Gabriel Borgongino··8 min

O pregão eletrônico é a modalidade de licitação mais usada pelo governo brasileiro para comprar bens e serviços comuns. Se você quer vender para o governo, vai passar por ele — e a boa notícia é que o processo é mais simples do que parece.

A lógica é um leilão reverso: em vez de ganhar quem paga mais, ganha quem cobra menos atendendo às especificações do edital. Tudo acontece online, em plataformas como o Compras.gov.br.

As fases do pregão eletrônico

1. Publicação do edital

O órgão publica o edital com o objeto da compra, especificações, quantidade, prazos e exigências de habilitação. Na prática, você precisa de uma esteira de descoberta: o RadarB2G monitora os principais portais de compra e aponta oportunidades novas antes que o prazo fique em cima.

2. Cadastro da proposta

Até a data marcada, você envia sua proposta inicial pela plataforma — preço e descrição do que vai fornecer, conforme o edital pede.

3. Sessão de lances

No dia e hora marcados, abre a disputa. Os fornecedores dão lances sucessivos, sempre para baixo. As plataformas usam o modo aberto (tempo de prorrogação automática a cada lance) ou aberto e fechado (fase final com lance único secreto). Aqui é onde estratégia importa: quem entra sem saber sua margem mínima ou desce demais no calor da disputa, ganha o contrato e perde dinheiro.

4. Habilitação

O melhor classificado tem seus documentos analisados: certidões, qualificação técnica, balanço — o que o edital exigir. Documentação desorganizada é a causa nº 1 de desclassificação de iniciantes. Use o checklist de documentos e mantenha tudo válido.
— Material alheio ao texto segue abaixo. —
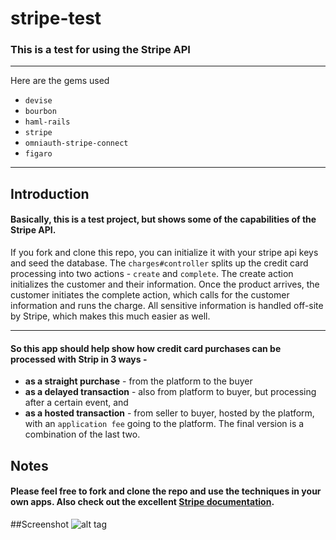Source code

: # stripe-test
### This is a test for using the Stripe API
***
Here are the gems used
 + `devise`
 + `bourbon`
 + `haml-rails`
 + `stripe`
 + `omniauth-stripe-connect`
 + `figaro`
 
***
## Introduction
#### Basically, this is a test project, but shows some of the capabilities of the Stripe API.

If you fork and clone this repo, you can initialize it with your stripe api keys and seed the database. The `charges#controller` splits up the credit card processing into two actions - `create` and `complete`. The create action initializes the customer and their information. Once the product arrives, the customer initiates the complete action, which calls for the customer information and runs the charge. All sensitive information is handled off-site by Stripe, which makes this much easier as well.
***
#### So this app should help show how credit card purchases can be processed with Strip in __3 ways__ -
  + __as a straight purchase__ - from the platform to the buyer
  + __as a delayed transaction__ - also from platform to buyer, but processing after a certain event, and
  + __as a hosted transaction__ - from seller to buyer, hosted by the platform, with an `application fee` going to the platform. The final version is a combination of the last two.

###
## Notes
#### Please feel free to fork and clone the repo and use the techniques in your own apps. Also check out the excellent [Stripe documentation](https://stripe.com/docs).

##Screenshot
![alt tag](https://raw.github.com/tgoldenberg/stripe-test/master/app/assets/images/screen1.png)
5. Adjudicação e homologação

Aprovada a habilitação, o objeto é adjudicado ao vencedor e o processo é homologado. Em seguida vem a assinatura do contrato (ou instrumento equivalente) e a emissão da nota de empenho — sua garantia de pagamento.

O que torna alguém bom em pregão

  • Leitura de edital. Saber identificar exigências, pegadinhas de especificação e custos ocultos (frete, garantia, prazo).
  • Precificação fria. Calcular custo total + impostos + margem antes da sessão, e definir o piso abaixo do qual você não desce. O lance é executado, não decidido, durante a disputa.
  • Velocidade com calma. A sessão de lances é dinâmica, mas quem tem piso definido não se desespera.
  • Pós-vitória impecável. Entregar certo e no prazo constrói histórico — e histórico vira atestado de capacidade técnica, que abre portas para contratos maiores.

Um caso real

No módulo 7 do Método VPGOV, eu mostro pregões reais gravados na tela — incluindo disputas de arranjos florais, medicamentos e baterias, todas vencidas. Você vê o edital, a análise de viabilidade, a definição do preço mínimo e a sessão de lances acontecendo, lance a lance. É o tipo de experiência que nenhuma teoria substitui.

Pregão eletrônico não é cassino. É matemática + preparo + repetição. Quem trata como aposta, perde; quem trata como processo, constrói uma operação.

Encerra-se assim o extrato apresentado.